Scleromyxedema with acute lymphoblastic leukemia
A 21-year-old female patient with unremarkable medical, family, and psychological history was diagnosed with acute lymphoblastic leukemia. The patient was on the appropriate chemotherapeutic regimen in the hematology ward. There, she developed post-chemotherapy pancytopenia with neutropenic sepsis, which was treated with appropriate intravenous antibiotics (tigecycline, colistin, meropenem, and ceftazidime), and blood product transfusion as needed. During her hospitalization, and due to the low platelet counts, the patient developed a pulmonary hemorrhage that required intubation and prolonged mechanical ventilation in the medical intensive care unit (ICU), during which her cell counts have recovered, but she remained in sepsis in the form of intractable fever with positive sputum and blood cultures for Pseudomonas aeruginosa.

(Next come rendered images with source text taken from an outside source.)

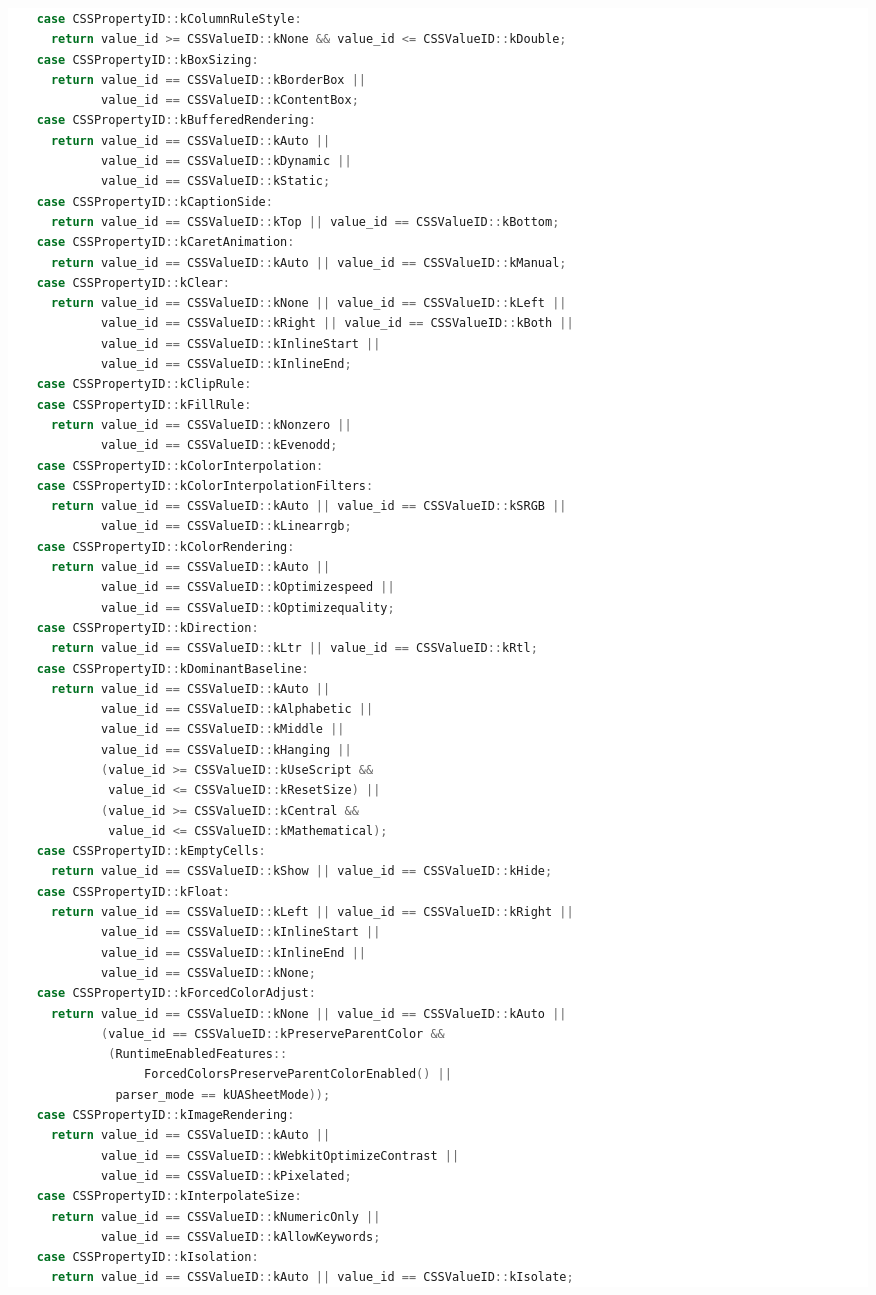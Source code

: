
 ```cpp
    case CSSPropertyID::kColumnRuleStyle:
      return value_id >= CSSValueID::kNone && value_id <= CSSValueID::kDouble;
    case CSSPropertyID::kBoxSizing:
      return value_id == CSSValueID::kBorderBox ||
             value_id == CSSValueID::kContentBox;
    case CSSPropertyID::kBufferedRendering:
      return value_id == CSSValueID::kAuto ||
             value_id == CSSValueID::kDynamic ||
             value_id == CSSValueID::kStatic;
    case CSSPropertyID::kCaptionSide:
      return value_id == CSSValueID::kTop || value_id == CSSValueID::kBottom;
    case CSSPropertyID::kCaretAnimation:
      return value_id == CSSValueID::kAuto || value_id == CSSValueID::kManual;
    case CSSPropertyID::kClear:
      return value_id == CSSValueID::kNone || value_id == CSSValueID::kLeft ||
             value_id == CSSValueID::kRight || value_id == CSSValueID::kBoth ||
             value_id == CSSValueID::kInlineStart ||
             value_id == CSSValueID::kInlineEnd;
    case CSSPropertyID::kClipRule:
    case CSSPropertyID::kFillRule:
      return value_id == CSSValueID::kNonzero ||
             value_id == CSSValueID::kEvenodd;
    case CSSPropertyID::kColorInterpolation:
    case CSSPropertyID::kColorInterpolationFilters:
      return value_id == CSSValueID::kAuto || value_id == CSSValueID::kSRGB ||
             value_id == CSSValueID::kLinearrgb;
    case CSSPropertyID::kColorRendering:
      return value_id == CSSValueID::kAuto ||
             value_id == CSSValueID::kOptimizespeed ||
             value_id == CSSValueID::kOptimizequality;
    case CSSPropertyID::kDirection:
      return value_id == CSSValueID::kLtr || value_id == CSSValueID::kRtl;
    case CSSPropertyID::kDominantBaseline:
      return value_id == CSSValueID::kAuto ||
             value_id == CSSValueID::kAlphabetic ||
             value_id == CSSValueID::kMiddle ||
             value_id == CSSValueID::kHanging ||
             (value_id >= CSSValueID::kUseScript &&
              value_id <= CSSValueID::kResetSize) ||
             (value_id >= CSSValueID::kCentral &&
              value_id <= CSSValueID::kMathematical);
    case CSSPropertyID::kEmptyCells:
      return value_id == CSSValueID::kShow || value_id == CSSValueID::kHide;
    case CSSPropertyID::kFloat:
      return value_id == CSSValueID::kLeft || value_id == CSSValueID::kRight ||
             value_id == CSSValueID::kInlineStart ||
             value_id == CSSValueID::kInlineEnd ||
             value_id == CSSValueID::kNone;
    case CSSPropertyID::kForcedColorAdjust:
      return value_id == CSSValueID::kNone || value_id == CSSValueID::kAuto ||
             (value_id == CSSValueID::kPreserveParentColor &&
              (RuntimeEnabledFeatures::
                   ForcedColorsPreserveParentColorEnabled() ||
               parser_mode == kUASheetMode));
    case CSSPropertyID::kImageRendering:
      return value_id == CSSValueID::kAuto ||
             value_id == CSSValueID::kWebkitOptimizeContrast ||
             value_id == CSSValueID::kPixelated;
    case CSSPropertyID::kInterpolateSize:
      return value_id == CSSValueID::kNumericOnly ||
             value_id == CSSValueID::kAllowKeywords;
    case CSSPropertyID::kIsolation:
      return value_id == CSSValueID::kAuto || value_id == CSSValueID::kIsolate;
```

During her ICU stay, the patient started to develop multiple, well-defined velvety, thickened, darkly pigmented papules over her thighs, external genitalia, lower abdomen, and sub-mammary flexures, which gradually enlarged, merged, and thickened to form hyper-pigmented infiltrated plaque. These lesions were associated with intractable fever which was not fully explained by persistent sepsis, as the latter was well controlled with hemodynamic stability and normalization of her inflammatory markers. Her complete blood count, routine examination and culture of urine, liver function test, renal function test, serum protein electrophoresis, blood sugar, and thyroid profile were within the normal limits. A Computed Tomography scan of her body during a routine evaluation of her persistent fever and sepsis showed incidental left thalamic ischemic stroke and multiple splenic infarctions. Trans-esophageal echocardiography was non-contributive.

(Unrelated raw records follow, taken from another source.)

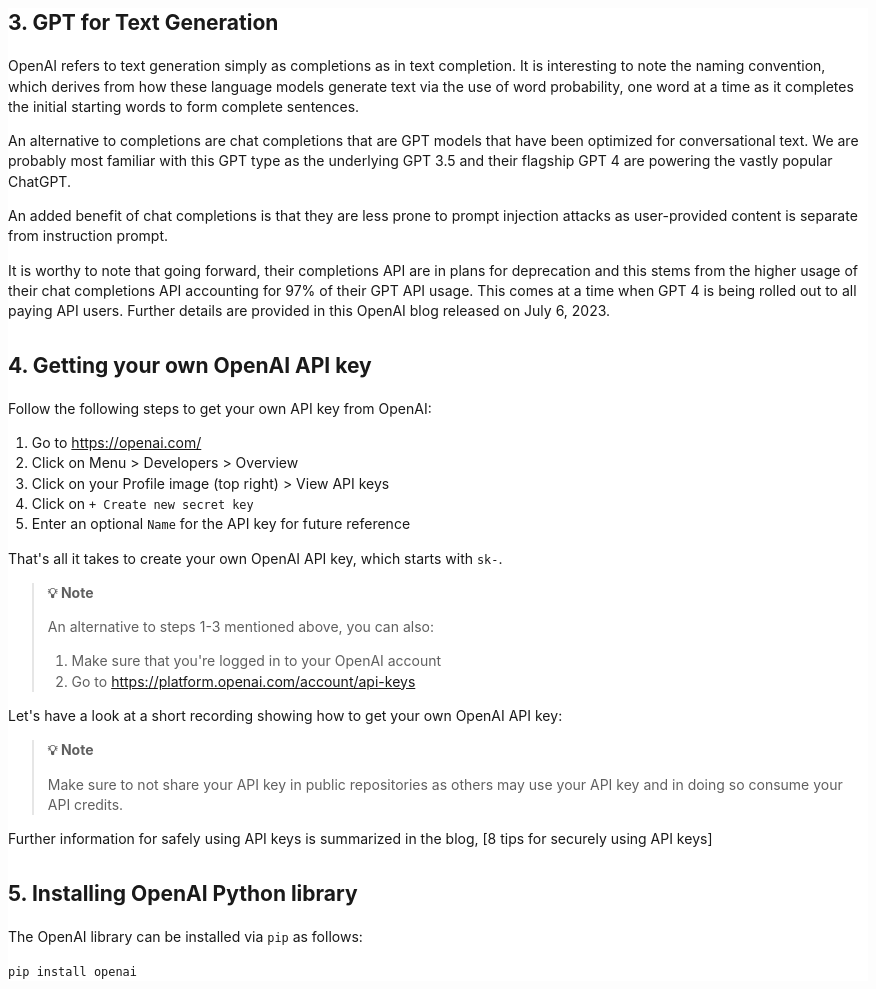 ## 3. GPT for Text Generation

OpenAI refers to text generation simply as completions as in text completion. It is interesting to note the naming convention, which derives from  how these language models generate text via the use of word probability, one word at a time as it completes the initial starting words to form complete sentences.

An alternative to completions are chat completions that are GPT models that have been optimized for conversational text. We are probably most familiar with this GPT type as the underlying GPT 3.5 and their flagship GPT 4 are powering the vastly popular ChatGPT.

An added benefit of chat completions is that they are less prone to prompt injection attacks as user-provided content is separate from instruction prompt.

It is worthy to note that going forward, their completions API are in plans for deprecation and this stems from the higher usage of their chat completions API accounting for 97% of their GPT API usage. This comes at a time when GPT 4 is being rolled out to all paying API users. Further details are provided in this OpenAI blog released on July 6, 2023.

## 4. Getting your own OpenAI API key

Follow the following steps to get your own API key from OpenAI:
1. Go to https://openai.com/
2. Click on Menu > Developers > Overview
3. Click on your Profile image (top right) > View API keys
4. Click on `+ Create new secret key`
5. Enter an optional `Name` for the API key for future reference

That's all it takes to create your own OpenAI API key, which starts with `sk-`.

> **💡 Note**
>
> An alternative to steps 1-3 mentioned above, you can also:
> 1. Make sure that you're logged in to your OpenAI account
> 2. Go to https://platform.openai.com/account/api-keys

Let's have a look at a short recording showing how to get your own OpenAI API key:



> **💡 Note**
>
> Make sure to not share your API key in public repositories as others may use your API key and in doing so consume your API credits.

Further information for safely using API keys is summarized in the blog, [8 tips for securely using API keys]

## 5. Installing OpenAI Python library

The OpenAI library can be installed via `pip` as follows:
```python
pip install openai
```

Based on these clinical suspicions of scleromyxedema, a skin biopsy was performed and revealed abundant amounts of dermal amorphous mucinous material separating increased thickened collagen bundles, which was confirmed by mucicarmine special stain. In addition, the biopsy showed proliferation of stellate fibroblasts, and superficial and deep perivascular lymphoplasmacytic infiltrate. The patient was started on high dose IVIG (2 g/kg) given over 2 days, in monthly cycles for a total of 6 months, and this was well tolerated. After starting the first dose of IVIG, the patient’s state considerably ameliorated in the form of improvement of cutaneous lesions and the complete disappearance of her intractable fever.